*** Opening Provided material ***

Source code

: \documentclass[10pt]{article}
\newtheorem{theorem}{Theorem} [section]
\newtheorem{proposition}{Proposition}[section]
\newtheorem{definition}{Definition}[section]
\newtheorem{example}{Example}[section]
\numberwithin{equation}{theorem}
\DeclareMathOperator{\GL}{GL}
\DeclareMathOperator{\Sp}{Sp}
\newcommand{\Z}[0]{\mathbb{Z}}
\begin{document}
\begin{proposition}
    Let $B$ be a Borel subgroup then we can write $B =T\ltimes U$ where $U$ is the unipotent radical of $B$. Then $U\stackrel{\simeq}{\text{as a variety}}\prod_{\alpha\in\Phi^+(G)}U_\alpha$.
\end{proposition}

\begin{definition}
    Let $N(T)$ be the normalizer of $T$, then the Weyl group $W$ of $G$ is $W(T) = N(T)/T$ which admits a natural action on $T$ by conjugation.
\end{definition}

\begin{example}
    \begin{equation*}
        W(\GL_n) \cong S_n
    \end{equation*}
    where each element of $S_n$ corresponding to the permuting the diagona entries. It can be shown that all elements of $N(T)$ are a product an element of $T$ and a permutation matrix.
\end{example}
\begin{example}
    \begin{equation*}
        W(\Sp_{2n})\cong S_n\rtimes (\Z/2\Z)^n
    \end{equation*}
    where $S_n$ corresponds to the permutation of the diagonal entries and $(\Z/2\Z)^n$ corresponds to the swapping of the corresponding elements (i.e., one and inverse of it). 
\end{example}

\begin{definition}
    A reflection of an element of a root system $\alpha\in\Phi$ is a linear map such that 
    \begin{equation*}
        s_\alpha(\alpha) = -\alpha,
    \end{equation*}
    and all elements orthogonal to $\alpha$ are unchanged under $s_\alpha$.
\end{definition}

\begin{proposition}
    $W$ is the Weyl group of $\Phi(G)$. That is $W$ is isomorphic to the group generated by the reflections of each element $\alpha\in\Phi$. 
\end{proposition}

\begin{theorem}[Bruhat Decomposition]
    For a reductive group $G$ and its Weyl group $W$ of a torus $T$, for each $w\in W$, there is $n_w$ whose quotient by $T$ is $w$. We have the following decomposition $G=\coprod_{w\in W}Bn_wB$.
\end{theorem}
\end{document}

*** Closing Provided material ***

■ Work instruction ■
Filter the entries and copy each line with "newtheorem".

■ Your solution ■
\newtheorem{theorem}{Theorem} [section]
\newtheorem{proposition}{Proposition}[section]
\newtheorem{definition}{Definition}[section]
\newtheorem{example}{Example}[section]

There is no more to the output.